## WHAT YOU SHOULD DO
Tally up the lines below that include the word "magna". Answer with the number alone.

--*--

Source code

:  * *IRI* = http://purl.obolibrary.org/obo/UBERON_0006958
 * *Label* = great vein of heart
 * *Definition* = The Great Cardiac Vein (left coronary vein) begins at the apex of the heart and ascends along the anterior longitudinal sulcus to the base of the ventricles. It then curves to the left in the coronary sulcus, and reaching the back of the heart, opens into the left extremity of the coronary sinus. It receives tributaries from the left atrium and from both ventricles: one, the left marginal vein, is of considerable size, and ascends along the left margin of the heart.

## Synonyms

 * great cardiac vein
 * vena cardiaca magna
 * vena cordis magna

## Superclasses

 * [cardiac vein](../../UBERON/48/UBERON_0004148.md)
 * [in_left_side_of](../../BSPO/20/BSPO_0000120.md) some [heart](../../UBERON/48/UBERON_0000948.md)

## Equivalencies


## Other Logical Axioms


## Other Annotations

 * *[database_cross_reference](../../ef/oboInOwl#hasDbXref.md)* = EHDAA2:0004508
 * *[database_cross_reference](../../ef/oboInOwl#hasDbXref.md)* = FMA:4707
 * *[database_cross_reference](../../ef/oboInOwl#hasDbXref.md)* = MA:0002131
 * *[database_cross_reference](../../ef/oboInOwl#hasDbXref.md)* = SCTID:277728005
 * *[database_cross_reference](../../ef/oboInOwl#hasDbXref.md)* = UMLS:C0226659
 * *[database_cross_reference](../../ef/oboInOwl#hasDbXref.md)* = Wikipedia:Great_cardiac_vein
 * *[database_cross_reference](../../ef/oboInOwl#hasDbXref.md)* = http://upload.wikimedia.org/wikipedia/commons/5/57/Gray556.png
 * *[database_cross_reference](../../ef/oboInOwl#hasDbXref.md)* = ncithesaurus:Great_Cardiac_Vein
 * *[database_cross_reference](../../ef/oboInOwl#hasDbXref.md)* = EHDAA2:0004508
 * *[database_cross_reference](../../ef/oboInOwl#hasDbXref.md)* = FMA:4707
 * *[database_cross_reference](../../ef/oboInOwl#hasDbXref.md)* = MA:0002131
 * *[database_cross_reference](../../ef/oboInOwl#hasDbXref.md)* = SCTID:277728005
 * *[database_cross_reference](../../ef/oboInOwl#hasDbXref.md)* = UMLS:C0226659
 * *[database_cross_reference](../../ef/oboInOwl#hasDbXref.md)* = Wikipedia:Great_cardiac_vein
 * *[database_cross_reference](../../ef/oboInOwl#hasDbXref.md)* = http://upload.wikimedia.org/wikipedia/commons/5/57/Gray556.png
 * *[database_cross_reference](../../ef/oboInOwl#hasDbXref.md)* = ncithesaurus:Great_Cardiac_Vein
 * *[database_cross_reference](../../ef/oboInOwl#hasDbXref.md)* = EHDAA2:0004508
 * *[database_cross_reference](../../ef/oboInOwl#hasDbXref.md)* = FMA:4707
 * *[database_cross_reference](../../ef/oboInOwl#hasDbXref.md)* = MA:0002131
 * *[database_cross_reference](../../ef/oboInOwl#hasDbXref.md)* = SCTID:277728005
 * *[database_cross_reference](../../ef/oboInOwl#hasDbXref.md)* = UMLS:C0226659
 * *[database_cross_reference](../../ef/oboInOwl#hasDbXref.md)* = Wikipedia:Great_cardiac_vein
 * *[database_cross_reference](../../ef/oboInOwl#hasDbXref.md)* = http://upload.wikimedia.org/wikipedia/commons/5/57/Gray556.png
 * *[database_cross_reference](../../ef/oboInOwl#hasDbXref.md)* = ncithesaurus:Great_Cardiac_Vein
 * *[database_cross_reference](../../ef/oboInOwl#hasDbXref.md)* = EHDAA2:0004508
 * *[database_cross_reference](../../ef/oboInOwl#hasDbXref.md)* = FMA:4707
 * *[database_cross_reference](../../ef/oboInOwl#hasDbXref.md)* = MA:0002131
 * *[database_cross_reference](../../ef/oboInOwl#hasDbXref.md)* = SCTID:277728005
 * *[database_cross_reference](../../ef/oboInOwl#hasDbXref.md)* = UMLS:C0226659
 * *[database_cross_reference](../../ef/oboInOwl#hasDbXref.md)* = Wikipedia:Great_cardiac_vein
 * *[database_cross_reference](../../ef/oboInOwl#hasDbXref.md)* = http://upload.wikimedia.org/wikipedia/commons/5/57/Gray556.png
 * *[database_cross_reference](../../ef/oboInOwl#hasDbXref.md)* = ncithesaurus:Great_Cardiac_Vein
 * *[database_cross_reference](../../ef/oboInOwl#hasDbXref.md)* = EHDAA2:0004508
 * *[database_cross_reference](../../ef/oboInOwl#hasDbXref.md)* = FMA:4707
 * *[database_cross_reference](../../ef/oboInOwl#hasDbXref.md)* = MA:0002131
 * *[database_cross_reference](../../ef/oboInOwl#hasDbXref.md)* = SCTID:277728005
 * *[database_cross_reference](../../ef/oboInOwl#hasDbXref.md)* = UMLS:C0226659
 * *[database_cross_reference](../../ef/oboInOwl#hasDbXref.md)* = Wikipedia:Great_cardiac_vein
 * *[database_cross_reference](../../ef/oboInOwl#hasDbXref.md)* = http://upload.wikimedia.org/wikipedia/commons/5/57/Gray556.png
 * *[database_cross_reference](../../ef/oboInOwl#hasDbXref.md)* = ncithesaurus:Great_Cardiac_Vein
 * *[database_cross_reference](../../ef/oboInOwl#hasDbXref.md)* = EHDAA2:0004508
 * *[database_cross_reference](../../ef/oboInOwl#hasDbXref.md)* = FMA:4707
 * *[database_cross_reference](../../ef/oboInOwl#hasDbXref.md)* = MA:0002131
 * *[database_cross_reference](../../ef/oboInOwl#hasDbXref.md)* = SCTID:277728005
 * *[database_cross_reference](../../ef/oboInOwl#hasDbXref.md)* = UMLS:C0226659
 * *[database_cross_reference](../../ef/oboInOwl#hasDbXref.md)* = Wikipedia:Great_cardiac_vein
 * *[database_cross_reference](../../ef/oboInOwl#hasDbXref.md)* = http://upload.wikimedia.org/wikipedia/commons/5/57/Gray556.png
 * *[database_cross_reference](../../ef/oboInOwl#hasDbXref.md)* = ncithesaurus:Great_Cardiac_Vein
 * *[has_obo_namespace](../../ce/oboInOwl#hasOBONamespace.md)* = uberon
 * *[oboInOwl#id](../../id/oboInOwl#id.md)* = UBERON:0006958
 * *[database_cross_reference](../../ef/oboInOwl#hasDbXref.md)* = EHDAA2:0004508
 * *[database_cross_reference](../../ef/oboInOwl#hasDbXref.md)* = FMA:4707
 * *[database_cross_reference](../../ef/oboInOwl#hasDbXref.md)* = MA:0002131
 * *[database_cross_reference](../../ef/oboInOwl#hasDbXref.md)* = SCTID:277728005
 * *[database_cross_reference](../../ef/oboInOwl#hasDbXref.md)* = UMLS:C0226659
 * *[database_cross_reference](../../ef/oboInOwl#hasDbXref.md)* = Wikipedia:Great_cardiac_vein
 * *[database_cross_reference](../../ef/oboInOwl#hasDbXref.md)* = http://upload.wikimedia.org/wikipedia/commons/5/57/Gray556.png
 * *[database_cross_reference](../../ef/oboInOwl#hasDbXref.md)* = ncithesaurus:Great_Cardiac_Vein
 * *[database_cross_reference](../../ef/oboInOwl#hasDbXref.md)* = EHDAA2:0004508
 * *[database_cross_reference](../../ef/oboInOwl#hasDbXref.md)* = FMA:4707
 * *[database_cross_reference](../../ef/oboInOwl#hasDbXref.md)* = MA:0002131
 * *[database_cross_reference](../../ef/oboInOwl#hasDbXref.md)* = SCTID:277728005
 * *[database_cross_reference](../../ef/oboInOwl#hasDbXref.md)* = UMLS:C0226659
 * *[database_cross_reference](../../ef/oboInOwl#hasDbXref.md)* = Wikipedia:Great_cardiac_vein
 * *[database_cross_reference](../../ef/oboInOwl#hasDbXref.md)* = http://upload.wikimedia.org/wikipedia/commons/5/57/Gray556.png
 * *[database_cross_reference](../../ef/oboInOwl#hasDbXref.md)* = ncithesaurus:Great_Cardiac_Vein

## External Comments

--*--

## ANSWER TO THE PROBLEM
2